Quote, word for word, every line starting at the line that contains "values of $X$." and ending with the last line of the records; include both of these lines and no others.

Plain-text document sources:
+ + +

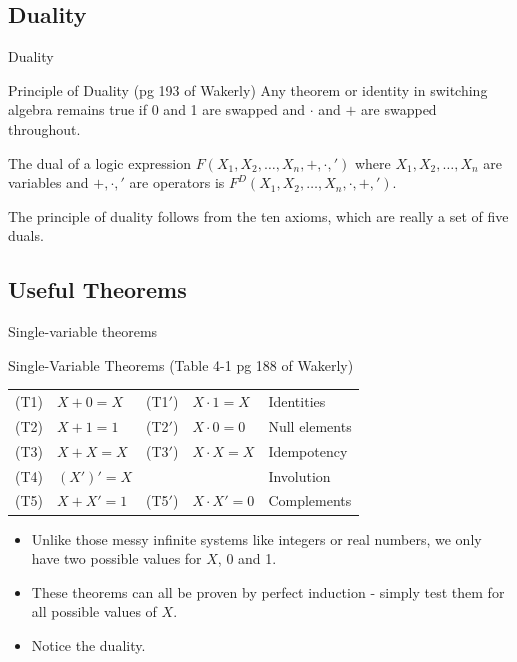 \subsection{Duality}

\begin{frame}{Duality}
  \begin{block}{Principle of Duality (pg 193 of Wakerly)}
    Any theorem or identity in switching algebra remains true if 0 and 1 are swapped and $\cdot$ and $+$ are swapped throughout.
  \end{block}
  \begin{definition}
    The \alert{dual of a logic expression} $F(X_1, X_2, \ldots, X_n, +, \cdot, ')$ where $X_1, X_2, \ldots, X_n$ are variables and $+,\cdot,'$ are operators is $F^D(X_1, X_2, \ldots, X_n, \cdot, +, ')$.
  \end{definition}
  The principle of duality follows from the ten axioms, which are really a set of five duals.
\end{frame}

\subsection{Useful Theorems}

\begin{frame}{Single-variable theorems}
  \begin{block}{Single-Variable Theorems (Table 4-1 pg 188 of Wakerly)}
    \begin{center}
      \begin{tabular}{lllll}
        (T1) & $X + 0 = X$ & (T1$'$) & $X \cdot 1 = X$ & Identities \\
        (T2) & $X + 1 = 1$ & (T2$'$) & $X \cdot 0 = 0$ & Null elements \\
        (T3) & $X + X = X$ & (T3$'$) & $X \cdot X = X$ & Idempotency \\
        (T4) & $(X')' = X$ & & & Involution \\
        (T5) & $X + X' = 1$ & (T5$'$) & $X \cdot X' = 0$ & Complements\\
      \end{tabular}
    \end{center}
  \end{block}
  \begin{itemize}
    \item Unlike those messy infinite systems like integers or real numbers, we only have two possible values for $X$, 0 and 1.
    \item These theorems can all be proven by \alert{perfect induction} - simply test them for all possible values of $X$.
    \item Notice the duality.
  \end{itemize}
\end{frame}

+ + +

Answer box
    \item These theorems can all be proven by \alert{perfect induction} - simply test them for all possible values of $X$.
    \item Notice the duality.
  \end{itemize}
\end{frame}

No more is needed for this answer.